The Ice Palace represents Fitzgerald's most successful handling of two contrasting settings that serve to "unify and intensify" the story. The contradictions that emerge in his portrayal of Northern and Southern social relationships present them as mutually exclusive, dramatizing "a clash between two cultures, temperaments, and histories."

Biographer Kenneth E. Eble points out that "The Ice Palace" is not limited to examining the South alone, and by inference, his strained relationship with his spouse Zelda Sayre, a Montgomery, Alabama raised Southern belle. Eble writes:

Perhaps the reason "The Ice Palace" is so successful is that Fitzgerald [examined] the warring strains in his own background: the potato-famine Irish and his Maryland colonial ancestry; the provincial and the Princetonian; poverty, cold and control [vs.] richness, ripeness and passion.
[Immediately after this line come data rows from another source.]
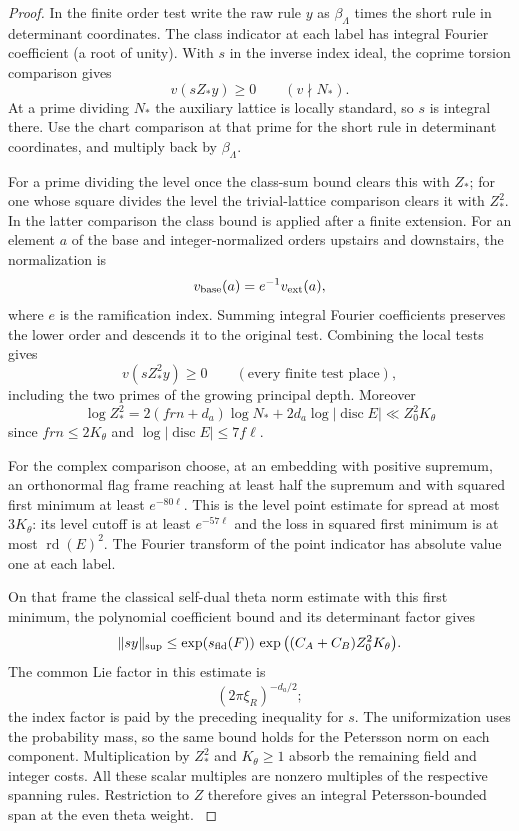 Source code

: \begin{proof}
In the finite order test write the raw rule \(y\) as
\(\beta_\Lambda\) times the short rule in determinant
coordinates. The class indicator at each label has integral
Fourier coefficient (a root of unity). With \(s\) in the inverse index ideal, the coprime torsion comparison gives 
\[
 v(sZ_*y)\ge0\qquad(v\nmid N_*).
\]
 At a prime dividing \(N_*\) the auxiliary
lattice is locally standard, so \(s\) is integral there.
Use the chart comparison at that prime for the short
rule in determinant coordinates, and multiply back by
\(\beta_\Lambda\).

For a prime dividing the level once
the class-sum bound clears this with \(Z_*\); for one
whose square divides the level the trivial-lattice
comparison clears it with \(Z_*^2\). In the latter comparison the class bound is applied after a finite extension. For an element \(a\) of the base and integer-normalized orders upstairs and downstairs, the normalization is
\[
 v_{\rm base}(a)=e^{-1}v_{\rm ext}(a),
\]
where \(e\) is the ramification index. Summing integral Fourier coefficients
preserves the lower order and descends it to the original
test. Combining the local tests gives
\[
 v(sZ_*^2y)\ge0\qquad(\text{every finite test place}),
\]
including the two primes of the growing principal depth. Moreover
\[
  \log Z_*^2
    =2(frn+d_a)\log N_*+2d_a\log|\operatorname{disc}E|
    \ll Z_0^2 K_\theta
\]
since \(frn\le2K_\theta\) and
\(\log|\operatorname{disc}E|\le7f\ell\).
\label{cor:deep-short-readings-2}

For the complex comparison choose, at an embedding with
positive supremum, an orthonormal flag frame reaching
at least half the supremum and with squared first minimum
at least \(e^{-80\ell}\). This is the level point
estimate for spread at most \(3K_\theta\): its level
cutoff is at least \(e^{-57\ell}\) and the loss in
squared first minimum is at most \(\operatorname{rd}(E)^2\).
The Fourier transform of the point indicator has absolute
value one at each label.

On that frame the classical
self-dual theta norm estimate with this first minimum,
the polynomial coefficient bound and its determinant factor
gives
\[
   \|sy\|_{\sup}\le
   \exp(s_{\rm fld}(F))\,
   \exp\big((C_A+C_B)Z_0^2 K_\theta\big).
\]
The common Lie factor in this estimate is
\[
 (2\pi\xi_R)^{-d_a/2};
\]
the index factor is paid
by the preceding inequality for \(s\). The uniformization
uses the probability mass, so the same bound holds for
the Petersson norm on each component. Multiplication by
\(Z_*^2\) and \(K_\theta\ge1\) absorb the remaining
field and integer costs. All these scalar multiples are
nonzero multiples of the respective spanning rules.
Restriction to \(Z\) therefore gives an integral
Petersson-bounded span at the even theta weight.
\label{cor:deep-short-readings-3}


\end{proof}
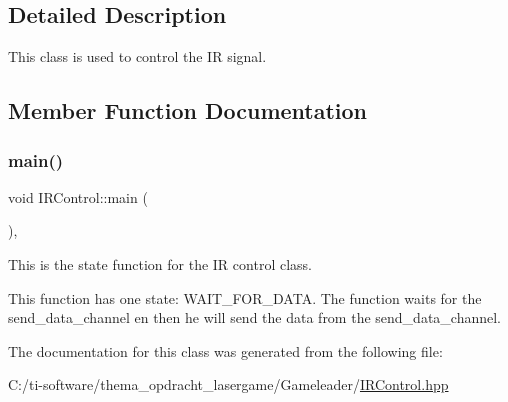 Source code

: \subsection{Detailed Description}
This class is used to control the IR signal. 

\subsection{Member Function Documentation}
\mbox{\label{class_i_r_control_a015c547c9a8a37bc99fc3f98190b6787}} 
\subsubsection{\texorpdfstring{main()}{main()}}
{\footnotesize\ttfamily void I\+R\+Control\+::main (\begin{DoxyParamCaption}{ }\end{DoxyParamCaption})\hspace{0.3cm}{\ttfamily [inline]}, {\ttfamily [override]}}



This is the state function for the IR control class. 

This function has one state\+: W\+A\+I\+T\+\_\+\+F\+O\+R\+\_\+\+D\+A\+TA. The function waits for the send\+\_\+data\+\_\+channel en then he will send the data from the send\+\_\+data\+\_\+channel. 

The documentation for this class was generated from the following file\+:\begin{DoxyCompactItemize}
\item 
C\+:/ti-\/software/thema\+\_\+opdracht\+\_\+lasergame/\+Gameleader/\mbox{\hyperlink{_i_r_control_8hpp}{I\+R\+Control.\+hpp}}\end{DoxyCompactItemize}

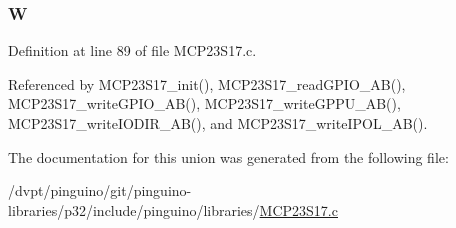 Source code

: \hypertarget{uniontag_m_c_p23_s17_u_a46abd0e479371c5e886b9236e98ce322}{
\subsubsection[{W}]{ W}}\label{uniontag_m_c_p23_s17_u_a46abd0e479371c5e886b9236e98ce322}


Definition at line 89 of file M\-C\-P23\-S17.\-c.



Referenced by M\-C\-P23\-S17\-\_\-init(), M\-C\-P23\-S17\-\_\-read\-G\-P\-I\-O\-\_\-\-A\-B(), M\-C\-P23\-S17\-\_\-write\-G\-P\-I\-O\-\_\-\-A\-B(), M\-C\-P23\-S17\-\_\-write\-G\-P\-P\-U\-\_\-\-A\-B(), M\-C\-P23\-S17\-\_\-write\-I\-O\-D\-I\-R\-\_\-\-A\-B(), and M\-C\-P23\-S17\-\_\-write\-I\-P\-O\-L\-\_\-\-A\-B().



The documentation for this union was generated from the following file\-:\begin{DoxyCompactItemize}
\item 
/dvpt/pinguino/git/pinguino-\/libraries/p32/include/pinguino/libraries/\hyperlink{_m_c_p23_s17_8c}{M\-C\-P23\-S17.\-c}\end{DoxyCompactItemize}
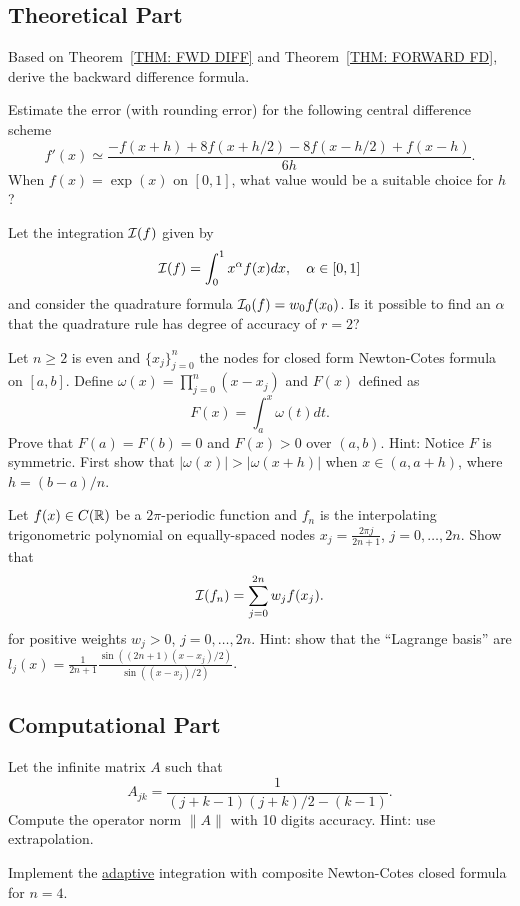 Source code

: \subsection{Theoretical Part}
\begin{problem}
    Based on Theorem~\ref{THM: FWD DIFF} and Theorem~\ref{THM: FORWARD FD}, derive the backward difference formula.
\end{problem}
\begin{problem}
    Estimate the error (with rounding error) for the following central difference scheme
    $$f'(x)\simeq \frac{-f(x + h) + 8f(x + h/2) - 8 f(x - h/2) + f(x - h)}{6h}.$$
    When $f(x)=\exp(x)$ on $[0, 1]$, what value would be a suitable choice for $h$?
\end{problem}
\begin{problem}
    Let the integration $\mathcal I(f)$ given by
    $$\mathcal I(f) = \int_0^1 x^{\alpha} f(x) dx,\quad \alpha\in [0, 1]$$
    and consider the quadrature formula $\mathcal I_0(f) = w_0 f(x_0)$. Is it possible to find an $\alpha$ that the quadrature rule has degree of accuracy of $r= 2$?
\end{problem}
\begin{problem}
    Let $n\ge 2$ is even and $\{ x_j\}_{j=0}^n$ the nodes for closed form Newton-Cotes formula on $[a, b]$. Define $\omega(x)=\prod_{j=0}^n (x - x_j)$ and $F(x)$ defined as 
    $$F(x) = \int_a^x \omega(t)dt.$$
    Prove that $F(a) = F(b) = 0$ and $F(x) > 0$ over $(a ,b)$. 
    Hint: Notice $F$ is symmetric. First show that $|\omega(x)| > |\omega(x + h)|$ when $x\in (a, a + h)$, where $h = (b-a)/n$.
\end{problem}
\begin{problem}
    Let $f(x)\in C(\mathbb R)$ be a $2\pi$-periodic function and $f_n$ is the interpolating trigonometric polynomial on equally-spaced nodes $x_j = \frac{2\pi j}{2n+1}$, $j=0,\dots, 2n$. Show that 
    \begin{equation}
       \mathcal I(f_n) = \sum_{j=0}^{2n} w_j f(x_j).
    \end{equation}
    for positive weights $w_j > 0$, $j = 0,\dots, 2n$.
    Hint: show that the ``Lagrange basis'' are $l_j(x) =\frac{1}{2n+1} \frac{\sin((2n+1)(x- x_j)/2)}{\sin((x-x_j)/2)}$.
\end{problem}

 
\subsection{Computational Part}
\begin{problem}
    Let the infinite matrix $A$ such that $$A_{jk} = \frac{1}{(j+k-1)(j+k)/2 - (k-1)}.$$
    Compute the operator norm $\|A\|$ with 10 digits accuracy. Hint: use extrapolation.
\end{problem}
\begin{problem}
    Implement the \underline{adaptive} integration with  composite Newton-Cotes closed formula for $n = 4$. 
\end{problem}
Eble considers "The Ice Palace" "as good a story as Fitzgerald ever wrote…clearly the best story" in his 1920 collection Flappers and Philosophers.

Of Fitzgerald's three tales that treat the topic of "Southern women"—including "The Jelly-Bean" (1920) and "Last of the Southern Belles" (1929)—literary critic John Kuehl reports that "neither of these matches ’The Ice Palace’ for complexity...his first trenchant exploration of the north–south antithesis."

== Sequel ==
Fitzgerald later wrote another short story, "The Jelly-Bean", which was published in the 1922 collection Tales of the Jazz Age. A sequel to "The Ice Palace", it returned to Tarleton with several references to many of the characters in the earlier work.